# 3d printed locomotive



## bmwr71 (Jan 30, 2010)

Fellers, as i have said in the past, spend way too much time with Pintrest looking at dirty train pictures. As far as locomotives and cars go, I like the small ones as they make the layout look bigger. Was looking at some pictures of small locomotives on one of the many Pintrest lists I got and ran across a locomotive with a downloadable zip file to print it.

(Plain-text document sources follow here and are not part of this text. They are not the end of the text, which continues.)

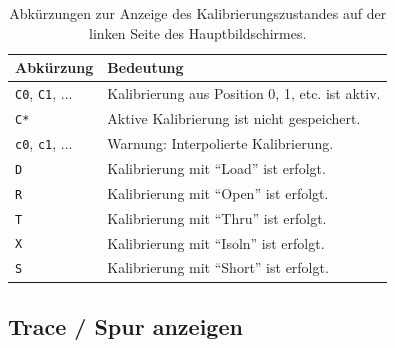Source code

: \documentclass[twoside,a4paper,11pt,halfparskip,DIV=11,notitlepage]{scrartcl}
\begin{document}
\begin{table}
    \begin{center}
        \caption{Abkürzungen zur Anzeige des Kalibrierungszustandes auf der linken Seite des
        Hauptbildschirmes.}
        \label{tab:calibration}
        \begin{tabular}{ll}\toprule
            \textbf{Abkürzung} & \textbf{Bedeutung}\\\midrule
            \texttt{C0}, \texttt{C1}, ... & Kalibrierung aus Position 0, 1, etc. ist aktiv.\\
            \texttt{C*} & Aktive Kalibrierung ist nicht gespeichert.\\
            \texttt{c0}, \texttt{c1}, ... & Warnung: Interpolierte Kalibrierung.\\
            \texttt{D} & Kalibrierung mit ``Load'' ist erfolgt.\\
            \texttt{R} & Kalibrierung mit ``Open'' ist erfolgt.\\
            \texttt{T} & Kalibrierung mit ``Thru'' ist erfolgt.\\
            \texttt{X} & Kalibrierung mit ``Isoln'' ist erfolgt.\\
            \texttt{S} & Kalibrierung mit ``Short'' ist erfolgt.\\
            \bottomrule
        \end{tabular}
    \end{center}
\end{table}

\subsection{Trace / Spur anzeigen}\label{sec:nanovnatraces}
\begin{center}\end{center}
\end{document}
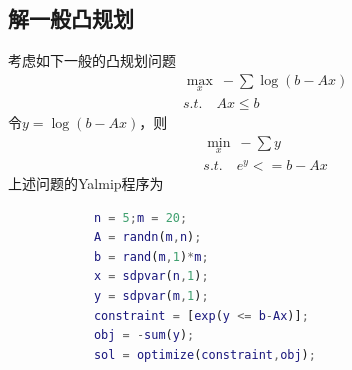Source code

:         \subsection{解一般凸规划}
            \par
            考虑如下一般的凸规划问题
            \begin{align*}
            & \max_x \ -\sum \log(b - Ax)\\
            & s.t.\quad Ax \leqslant b
            \end{align*}
            令$y = \log(b-Ax)$，则
            \begin{align*}
            & \min_x \ -\sum y\\
            & s.t. \quad e^y <= b-Ax
            \end{align*}
            上述问题的Yalmip程序为
            \begin{lstlisting}[language = Matlab]
            %% 一般凸规划
            n = 5;m = 20;
            A = randn(m,n);
            b = rand(m,1)*m;
            x = sdpvar(n,1);
            y = sdpvar(m,1);
            constraint = [exp(y <= b-Ax)];
            obj = -sum(y);
            sol = optimize(constraint,obj);
            \end{lstlisting}
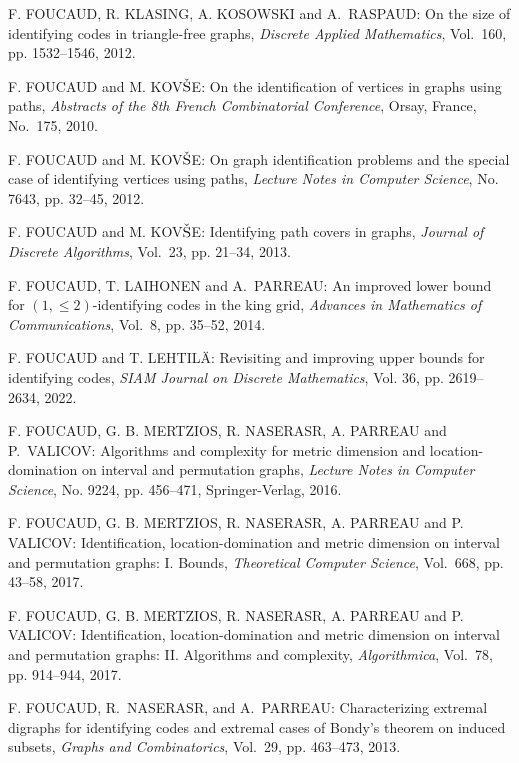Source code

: \begin{thebibliography}{999}
F. FOUCAUD, R. KLASING, A. KOSOWSKI and A.~RASPAUD: On the size of identifying codes in triangle-free graphs, {\it Discrete Applied Mathematics}, Vol.~160, pp. 1532--1546, 2012.

F. FOUCAUD and M. KOV$\check{\rm S}$E: On the identification of vertices in graphs using paths, {\it Abstracts of the 8th French Combinatorial Conference}, Orsay, France, No.~175, 2010.

F. FOUCAUD and M. KOV$\check{\rm S}$E: On graph identification problems and the special case of identifying vertices using paths, {\it Lecture Notes in Computer Science}, No. 7643, pp. 32--45, 2012.

F. FOUCAUD and M. KOV$\check{\rm S}$E: Identifying path covers in graphs, {\it Journal of Discrete Algorithms}, Vol.~23, pp. 21--34, 2013.

F. FOUCAUD, T. LAIHONEN and A.~PARREAU: An improved lower bound for $(1, \leq 2)$-identifying codes in the king grid, {\it Advances in Mathematics of Communications}, Vol.~8, pp. 35--52, 2014.

F. FOUCAUD and T. LEHTIL\"A: Revisiting and improving upper bounds for identifying codes, {\it SIAM Journal on Discrete Mathematics}, Vol. 36, pp. 2619--2634, 2022.

F. FOUCAUD, G. B. MERTZIOS, R. NASERASR, A. PARREAU and P.~VALICOV: Algorithms and complexity for metric dimension and location-domination on interval and permutation graphs, {\it Lecture Notes in Computer Science}, No. 9224, pp. 456--471, Springer-Verlag, 2016.

F. FOUCAUD, G. B. MERTZIOS, R. NASERASR, A. PARREAU and P. VALICOV: Identification, location-domination and metric dimension on interval and permutation graphs: I. Bounds, {\it Theoretical Computer Science}, Vol.~668, pp. 43--58, 2017.

F. FOUCAUD, G. B. MERTZIOS, R. NASERASR, A. PARREAU and P. VALICOV: Identification, location-domination and metric dimension on interval and permutation graphs: II. Algorithms and complexity, {\it Algorithmica}, Vol.~78, pp. 914--944, 2017.

F. FOUCAUD, R.~NASERASR, and A.~PARREAU: Characterizing extremal digraphs for identifying codes and extremal cases of Bondy's theorem on induced subsets, {\it Graphs and Combinatorics}, Vol.~29, pp. 463--473, 2013.


\end{thebibliography}
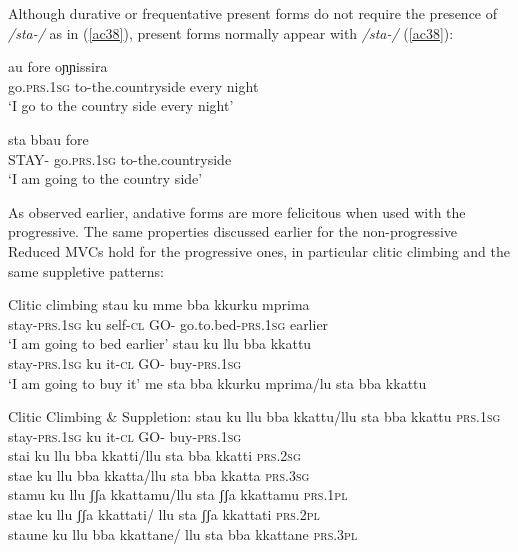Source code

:\documentclass[output=paper]{langscibook}
\begin{document}
\ea\label{ac37}
    \z
\z

Although durative or frequentative present forms do not require the presence of \textit{/sta-/} as in (\ref{ac38}), present forms normally appear with \textit{/sta-/} (\ref{ac38}):

\ea \label{ac38}\gll  au        fore         oɲɲissira\\
   go.\textsc{prs}.\textsc{1sg}  to-the.countryside every night\\
 \glt  ‘I go to the country side every night’
\z

\ea \label{ac39}\gll sta    bbau       fore\\
   STAY- go.\textsc{prs}.\textsc{1sg}  to-the.countryside \\
\glt   ‘I am going to the country side’
\z

As observed earlier, andative forms are more felicitous when used with the progressive. The same properties discussed earlier for the non-progressive Reduced MVCs hold for the progressive ones, in particular clitic climbing and the same suppletive patterns:

\ea \label{ac40}Clitic climbing
    \ea \label{ac40a}
        \ea \gll stau       ku  mme   bba  kkurku      mprima\\
      stay-\textsc{prs}.\textsc{1sg} ku self-\textsc{cl}  GO- go.to.bed-\textsc{prs}.\textsc{1sg} earlier\\
      \glt ‘I am going to bed earlier’
        \ex \gll stau       ku   llu   bba   kkattu\\
      stay-\textsc{prs}.\textsc{1sg}  ku   it-\textsc{cl}  GO-  buy-\textsc{prs}.\textsc{1sg}\\
      \glt ‘I am going to buy it’
        \z
    \ex \label{ac40b}me sta bba kkurku mprima/lu sta bba kkattu
    \z
\z

\ea \label{ac41}Clitic Climbing \& Suppletion:
    \ea \label{ac41a}\gll stau    ku     llu   bba  kkattu/llu sta bba kkattu \hfill \textsc{prs}.\textsc{1sg}\\
    stay-\textsc{prs}.\textsc{1sg} ku  it-\textsc{cl}  GO-  buy-\textsc{prs}.\textsc{1sg}\\
    \glt stai ku llu bba kkatti/llu sta bba kkatti  \hfill     \textsc{prs}.\textsc{2sg}\\
    stae ku llu bba kkatta/llu sta bba kkatta   \hfill    \textsc{prs}.\textsc{3sg}\\
    stamu ku llu ʃʃa kkattamu/llu sta ʃʃa kkattamu \hfill  \textsc{prs}.\textsc{1pl}\\
    stae ku llu ʃʃa kkattati/ llu sta ʃʃa kkattati  \hfill    \textsc{prs}.\textsc{2pl}\\
    staune ku llu bba kkattane/ llu sta bba kkattane \hfill \textsc{prs}.\textsc{3pl}\\
    \z
\z
\end{document}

https://www.myminifactory.com/object/3d-print-diesel-loco-for-16mm-scale-garden-railway-35462

Looks like something I would want. I do not have a printer and understand one can get Shapeways to print a file. Any ideas about the locomotive and/or getting it printyed?

Doug


----------



## Nick Jr (Jan 2, 2008)

I don't know about the printing process, but have had work done by Shapeways. Only small pieces, but excellent detail. LiG


----------



## David Leech (Dec 9, 2008)

Doug,
You can try Shapeways, or similar, or look around locally to see if there are 3D groups that can offer assistance.
When I started with 3D, I found someone local to do my first test attempts of printing, but at $15 an hour it quickly made me realise that I had better buy my own printer.
Maybe try something like Craigslist to look for someone local who can do 3D printing.
3D printing is NOT fast, so the hours will quickly add up. The one that you have found, depending on the quality of the print, will probably take 10, 20 or more hours to print.
Also, the orientation of the print will effect the outcome. For example IF the roof was printed vertically it would have a nice smooth curve to it and not the stepped look from printing it flat.
Good luck,
All the best,
David Leech, Delta, Canada


----------



## bmwr71 (Jan 30, 2010)

Would Shapeways give an estimate on cost?

Doug


----------



## Nick Jr (Jan 2, 2008)

I received a drawing of the piece and price agreed upon before any printing is done. LiG


----------



## bmwr71 (Jan 30, 2010)

I emailed a guy I used to work with that was one of those computer nerd, like try to make Comadore computers do modern things years after they were obsolete kind of guys. He told me he belongs to a "hacker" club in town where one can go use a variety of 3d printers and other things like laser cutters. He said non-members could go and use the machinery as long as none of the members decided they didn't like the person. Said the only cost would be the plastic and don't have to buy it from them. Sooooo, if I can ever find time......., it will be mine.

Doug


----------



## Scott (Jan 29, 2008)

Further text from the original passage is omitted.